Let me get this straight, the F Buffer gives you more instructions, not longer bits of code?

so if before you were limited to

for (i = 0; i< 20; i++);

you would now have

for (i = 0; i < SomeNumberBasedOnAvailableRamAndHowLongYouWantToWait(); i++);

Perhaps it means, you can run more than one shader one after the other, more optimally, but you couldn't have one super long procedure that is longer than the hardware limit?

 

[Luminescent]

Before it was possible to run arbitrarily long shaders, at the expense of multipassing. With the F-buffer, only the pixel pipeline runs through multiple passes, and the latency from one pass to another is virtually absent.

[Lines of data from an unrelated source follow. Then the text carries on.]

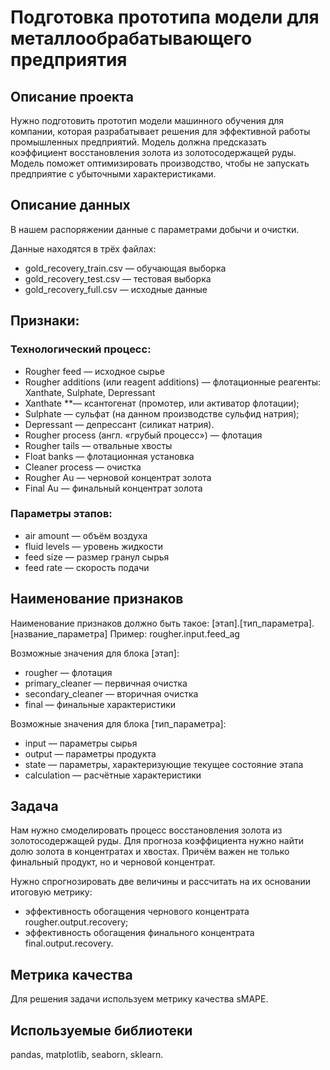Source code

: # Подготовка прототипа модели для металлообрабатывающего предприятия  

## Описание проекта
Нужно подготовить прототип модели машинного обучения для компании, которая разрабатывает решения для эффективной работы промышленных предприятий.
Модель должна предсказать коэффициент восстановления золота из золотосодержащей руды. 
Модель поможет оптимизировать производство, чтобы не запускать предприятие с убыточными характеристиками.

## Описание данных
В нашем распоряжении данные с параметрами добычи и очистки.

Данные находятся в трёх файлах:
- gold_recovery_train.csv — обучающая выборка
- gold_recovery_test.csv — тестовая выборка
- gold_recovery_full.csv — исходные данные

## Признаки:
### Технологический процесс:
- Rougher feed — исходное сырье
- Rougher additions (или reagent additions) — флотационные реагенты: Xanthate, Sulphate, Depressant
- Xanthate **— ксантогенат (промотер, или активатор флотации);
- Sulphate — сульфат (на данном производстве сульфид натрия);
- Depressant — депрессант (силикат натрия).
- Rougher process (англ. «грубый процесс») — флотация
- Rougher tails — отвальные хвосты
- Float banks — флотационная установка
- Cleaner process — очистка
- Rougher Au — черновой концентрат золота
- Final Au — финальный концентрат золота
### Параметры этапов:
- air amount — объём воздуха
- fluid levels — уровень жидкости
- feed size — размер гранул сырья
- feed rate — скорость подачи  

## Наименование признаков
Наименование признаков должно быть такое:
[этап].[тип_параметра].[название_параметра]
Пример: rougher.input.feed_ag

Возможные значения для блока [этап]:
- rougher — флотация
- primary_cleaner — первичная очистка
- secondary_cleaner — вторичная очистка
- final — финальные характеристики

Возможные значения для блока [тип_параметра]:
- input — параметры сырья
- output — параметры продукта
- state — параметры, характеризующие текущее состояние этапа
- calculation — расчётные характеристики

## Задача
Нам нужно смоделировать процесс восстановления золота из золотосодержащей руды.
Для прогноза коэффициента нужно найти долю золота в концентратах и хвостах. Причём важен не только финальный продукт, но и черновой концентрат.

Нужно спрогнозировать две величины и рассчитать на их основании итоговую метрику:
- эффективность обогащения чернового концентрата rougher.output.recovery;
- эффективность обогащения финального концентрата final.output.recovery.

## Метрика качества
Для решения задачи используем метрику качества sMAPE.

## Используемые библиотеки
pandas, matplotlib, seaborn, sklearn.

So now, like you say, you can run from i=0 to i=infinity, and not suffer any overhead performance degradation (in theory).

 

[Dio]

That's not quite right.

The F-buffer is a better way of storing temporary results when multipassing - allowing shaders of arbitrary length in circumstances where usual multipassing techniques would fail - see the Stanford paper for more information on that.

You do still have to multipass, but if you're exceeding the shader resources on a chip that supports F-buffer nothing except your shader execution time matters, so the multipass actually costs virtually nothing.

See also this thread
http://www.beyond3d.com/forum/viewtopic.php?t=4717
which is a bit less speculative than this one.